• [SOURCE MATERIAL]
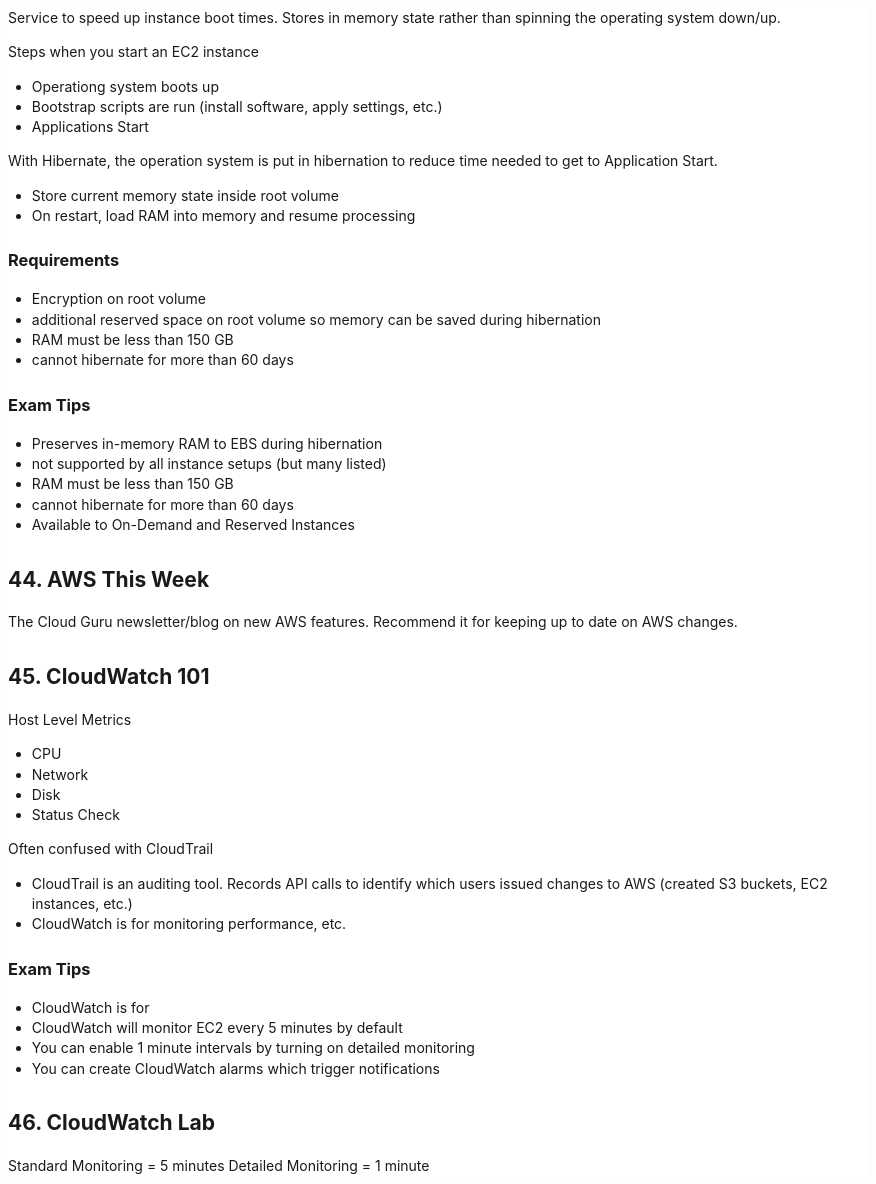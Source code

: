 Service to speed up instance boot times.  Stores in memory state rather than spinning the operating system down/up.

Steps when you start an EC2 instance
- Operationg system boots up
- Bootstrap scripts are run (install software, apply settings, etc.)
- Applications Start

With Hibernate, the operation system is put in hibernation to reduce time needed to get to Application Start.
- Store current memory state inside root volume
- On restart, load RAM into memory and resume processing

### Requirements
- Encryption on root volume
- additional reserved space on root volume so memory can be saved during hibernation
- RAM must be less than 150 GB
- cannot hibernate for more than 60 days

### Exam Tips
- Preserves in-memory RAM to EBS during hibernation
- not supported by all instance setups (but many listed)
- RAM must be less than 150 GB
- cannot hibernate for more than 60 days
- Available to On-Demand and Reserved Instances

## 44. AWS This Week
The Cloud Guru newsletter/blog on new AWS features.
Recommend it for keeping up to date on AWS changes.

## 45. CloudWatch 101
Host Level Metrics
- CPU
- Network
- Disk
- Status Check

Often confused with CloudTrail
- CloudTrail is an auditing tool.  Records API calls to identify which users issued changes to AWS (created S3 buckets, EC2 instances, etc.)
- CloudWatch is for monitoring performance, etc.

### Exam Tips
- CloudWatch is for
- CloudWatch will monitor EC2 every 5 minutes by default
- You can enable 1 minute intervals by turning on detailed monitoring
- You can create CloudWatch alarms which trigger notifications

## 46. CloudWatch Lab
Standard Monitoring = 5 minutes
Detailed Monitoring = 1 minute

• [WORK INSTRUCTIONS]
Among the entries above, how many lines hold the word "hibernation"? Reply with only that number.

• [COMPLETED EXERCISE]
3